How recent advances in toxicology will revolutionize the medical cannabis industry: Part 2

There are two major revolutions unfolding whose paths are about to cross … not only for the betterment of the cannabis and hemp industries but for the future of toxicology as well.

Part 2: The Future of Toxicology

While the study of poisons (toxicology) and drugs (pharmacology) have been occurring for thousands of years, the “father” of modern toxicology is often identified as Paracelsus, who stated in 1493:

All substances are poisons; there is none which is not a poison. The right dose differentiates a poison from a remedy.
— Paracelsus

 

Many classical discoveries in the field were made in the first half of the 20th century (chemical weapons, the psychedelic drug LSD, vitamin C, and the popular insecticide DDT to name but a few); however, it wasn’t until 1975 that the field had its first textbook published. (Louis J. Casarett and John Doull edited Toxicology: The Basic Science of Poisons).  For centuries now, conclusions on the adverse health effects from toxicological experiments have been primarily drawn from whole-animal studies where “apical” (effects seen at the whole organism level, like weight loss) and organ-level findings (often assessed through biochemical means or through histopathological examination) are observed and associated with the dose given to the animal (so-called conventional toxicology).  
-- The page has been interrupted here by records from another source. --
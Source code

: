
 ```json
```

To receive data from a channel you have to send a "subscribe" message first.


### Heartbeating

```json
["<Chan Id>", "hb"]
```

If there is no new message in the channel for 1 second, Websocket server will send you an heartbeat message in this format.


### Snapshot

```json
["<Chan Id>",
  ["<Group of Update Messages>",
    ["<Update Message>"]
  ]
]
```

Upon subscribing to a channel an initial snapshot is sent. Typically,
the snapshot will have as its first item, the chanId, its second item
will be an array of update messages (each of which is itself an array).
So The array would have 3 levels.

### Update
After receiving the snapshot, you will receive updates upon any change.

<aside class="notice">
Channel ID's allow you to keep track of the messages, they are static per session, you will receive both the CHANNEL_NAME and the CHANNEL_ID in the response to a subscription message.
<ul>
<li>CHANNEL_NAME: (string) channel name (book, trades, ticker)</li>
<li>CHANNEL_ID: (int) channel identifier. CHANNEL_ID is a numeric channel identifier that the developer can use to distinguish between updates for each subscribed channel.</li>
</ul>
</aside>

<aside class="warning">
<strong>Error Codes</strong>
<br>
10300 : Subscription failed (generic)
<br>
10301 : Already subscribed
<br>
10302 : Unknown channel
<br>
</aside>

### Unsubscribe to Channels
This started to change with advent of in vitro techniques in the late 1970s and the explosion of information from molecular and cellular biology from the 1980s onward (what I refer to as modern toxicology). 

Today, there’s no question that the field of toxicology is currently undergoing a paradigm shift that will modify the way that “conventional” testing approaches are utilized to demonstrate safety profiles for chemicals and drugs in the marketplace.  This paradigm shift has been made possible by technical advances in in bioinformatics, molecular & systems biology, toxicogenomics and computational & cellular toxicology and “envisioned” by a seminal 2007 report from the National Research Council.  This shift is moving the focus towards understanding “pathways of toxicity” by characterizing a chemical’s mode-of-action (MOA) through the identification of key events at the molecular, cellular, and tissue/organ level – perturbation of which leads to some undesired, “adverse” outcome.  (You can read a previous piece I have written about MOA frameworks for organizing information on toxicity pathways here.)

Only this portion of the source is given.